▶ Items from a dataset
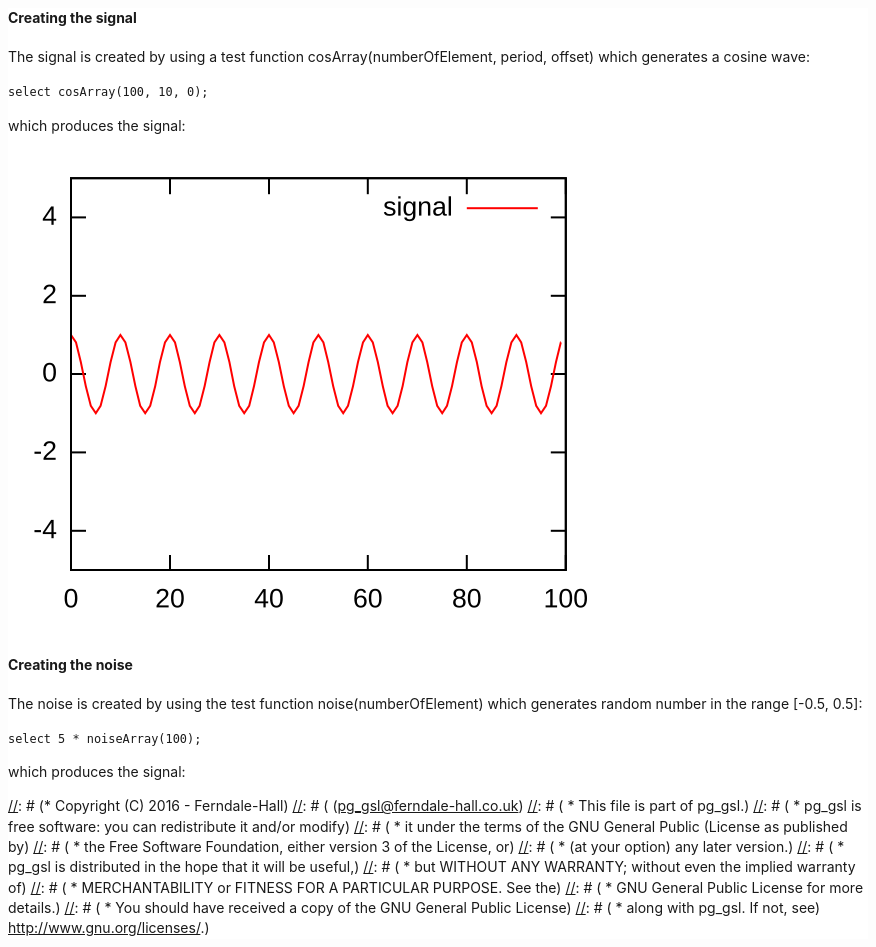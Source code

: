 #### Creating the signal
The signal is created by using a test function cosArray(numberOfElement, period, offset) which generates a cosine wave:
```
select cosArray(100, 10, 0);
```
which produces the signal:

![signal](./doc/signal.svg)

#### Creating the noise
The noise is created by using the test function noise(numberOfElement) which generates random number in the range [-0.5, 0.5]:
```
select 5 * noiseArray(100);
```
which produces the signal:


[//]: # (Comment)
[//]: # (* Copyright (C) 2016 - Ferndale-Hall)
[//]: # ( (pg_gsl@ferndale-hall.co.uk)
[//]: # ( * This file is part of pg_gsl.)
[//]: # ( * pg_gsl is free software: you can redistribute it and/or modify)
[//]: # ( * it under the terms of the GNU General Public  (License as published by)
[//]: # ( * the Free Software Foundation, either version 3 of the License, or)
[//]: # ( * (at your option) any later version.)
[//]: # ( * pg_gsl is distributed in the hope that it will be useful,)
[//]: # ( * but WITHOUT ANY WARRANTY; without even the implied warranty of)
[//]: # ( * MERCHANTABILITY or FITNESS FOR A PARTICULAR PURPOSE.  See the)
[//]: # ( * GNU General Public License for more details.)
[//]: # ( * You should have received a copy of the GNU General Public License)
[//]: # ( * along with pg_gsl.  If not, see) <http://www.gnu.org/licenses/>.)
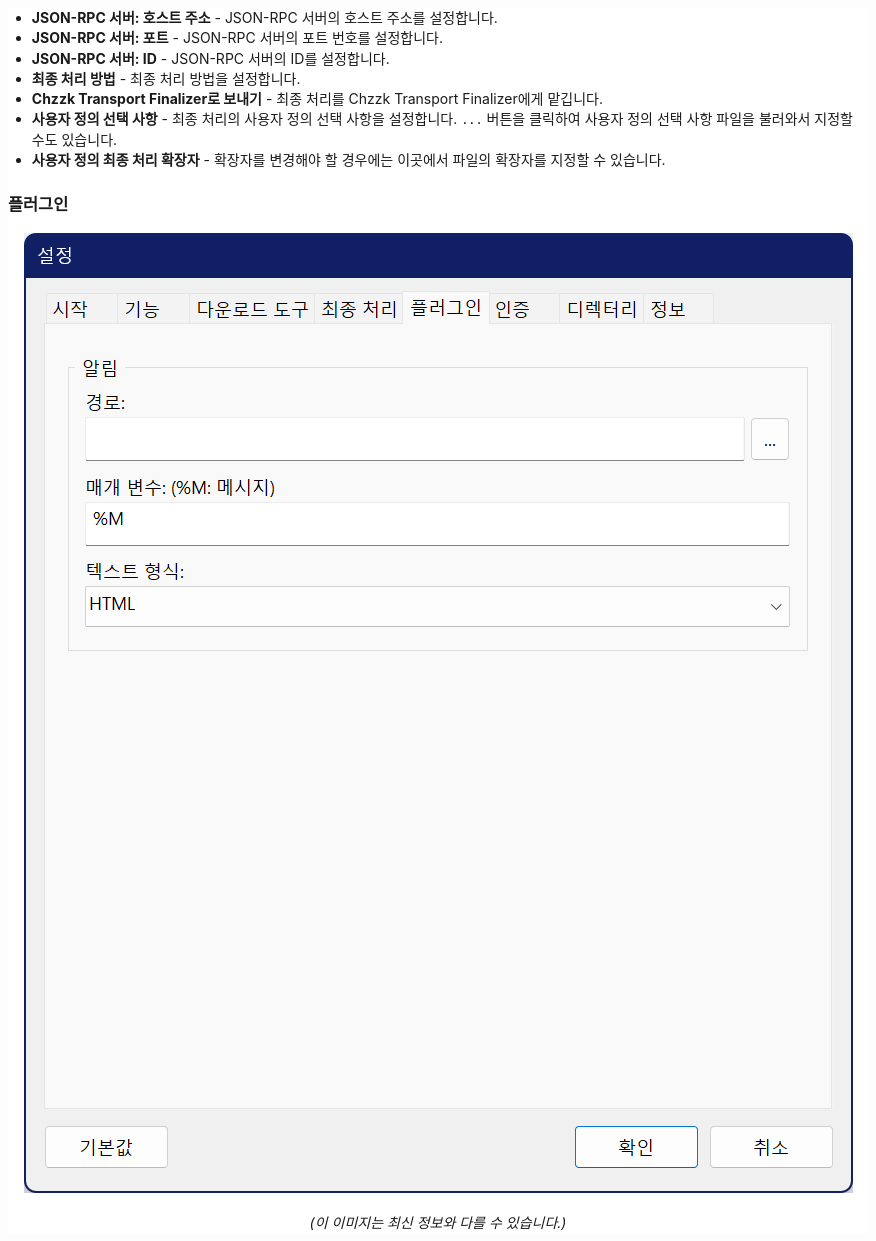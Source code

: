 * **JSON-RPC 서버: 호스트 주소** - JSON-RPC 서버의 호스트 주소를 설정합니다.
* **JSON-RPC 서버: 포트** - JSON-RPC 서버의 포트 번호를 설정합니다.
* **JSON-RPC 서버: ID** - JSON-RPC 서버의 ID를 설정합니다.
* **최종 처리 방법** - 최종 처리 방법을 설정합니다.
* **Chzzk Transport Finalizer로 보내기** - 최종 처리를 Chzzk Transport Finalizer에게 맡깁니다.
* **사용자 정의 선택 사항** - 최종 처리의 사용자 정의 선택 사항을 설정합니다. `...` 버튼을 클릭하여 사용자 정의 선택 사항 파일을 불러와서 지정할 수도 있습니다.
* **사용자 정의 최종 처리 확장자** - 확장자를 변경해야 할 경우에는 이곳에서 파일의 확장자를 지정할 수 있습니다.

### 플러그인

<div style='text-align: center'>
<img src='../../img/screenshots/lman_ko-KR/lman_settings_plugin.png' />
<p><i>(이 이미지는 최신 정보와 다를 수 있습니다.)</i></p>
</div>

▶ TO DO
Copy out all of the data word for word. Do not carry over any picture.

▶ WRITTEN ANSWER
Source code

: #### Creating the signal
The signal is created by using a test function cosArray(numberOfElement, period, offset) which generates a cosine wave:
```
select cosArray(100, 10, 0);
```
which produces the signal:

![signal](./doc/signal.svg)

#### Creating the noise
The noise is created by using the test function noise(numberOfElement) which generates random number in the range [-0.5, 0.5]:
```
select 5 * noiseArray(100);
```
which produces the signal:


[//]: # (Comment)
[//]: # (* Copyright (C) 2016 - Ferndale-Hall)
[//]: # ( (pg_gsl@ferndale-hall.co.uk)
[//]: # ( * This file is part of pg_gsl.)
[//]: # ( * pg_gsl is free software: you can redistribute it and/or modify)
[//]: # ( * it under the terms of the GNU General Public  (License as published by)
[//]: # ( * the Free Software Foundation, either version 3 of the License, or)
[//]: # ( * (at your option) any later version.)
[//]: # ( * pg_gsl is distributed in the hope that it will be useful,)
[//]: # ( * but WITHOUT ANY WARRANTY; without even the implied warranty of)
[//]: # ( * MERCHANTABILITY or FITNESS FOR A PARTICULAR PURPOSE.  See the)
[//]: # ( * GNU General Public License for more details.)
[//]: # ( * You should have received a copy of the GNU General Public License)
[//]: # ( * along with pg_gsl.  If not, see) <http://www.gnu.org/licenses/>.)
Source code

: * **JSON-RPC 서버: 호스트 주소** - JSON-RPC 서버의 호스트 주소를 설정합니다.
* **JSON-RPC 서버: 포트** - JSON-RPC 서버의 포트 번호를 설정합니다.
* **JSON-RPC 서버: ID** - JSON-RPC 서버의 ID를 설정합니다.
* **최종 처리 방법** - 최종 처리 방법을 설정합니다.
* **Chzzk Transport Finalizer로 보내기** - 최종 처리를 Chzzk Transport Finalizer에게 맡깁니다.
* **사용자 정의 선택 사항** - 최종 처리의 사용자 정의 선택 사항을 설정합니다. `...` 버튼을 클릭하여 사용자 정의 선택 사항 파일을 불러와서 지정할 수도 있습니다.
* **사용자 정의 최종 처리 확장자** - 확장자를 변경해야 할 경우에는 이곳에서 파일의 확장자를 지정할 수 있습니다.

### 플러그인

<div style='text-align: center'>
<img src='../../img/screenshots/lman_ko-KR/lman_settings_plugin.png' />
<p><i>(이 이미지는 최신 정보와 다를 수 있습니다.)</i></p>
</div>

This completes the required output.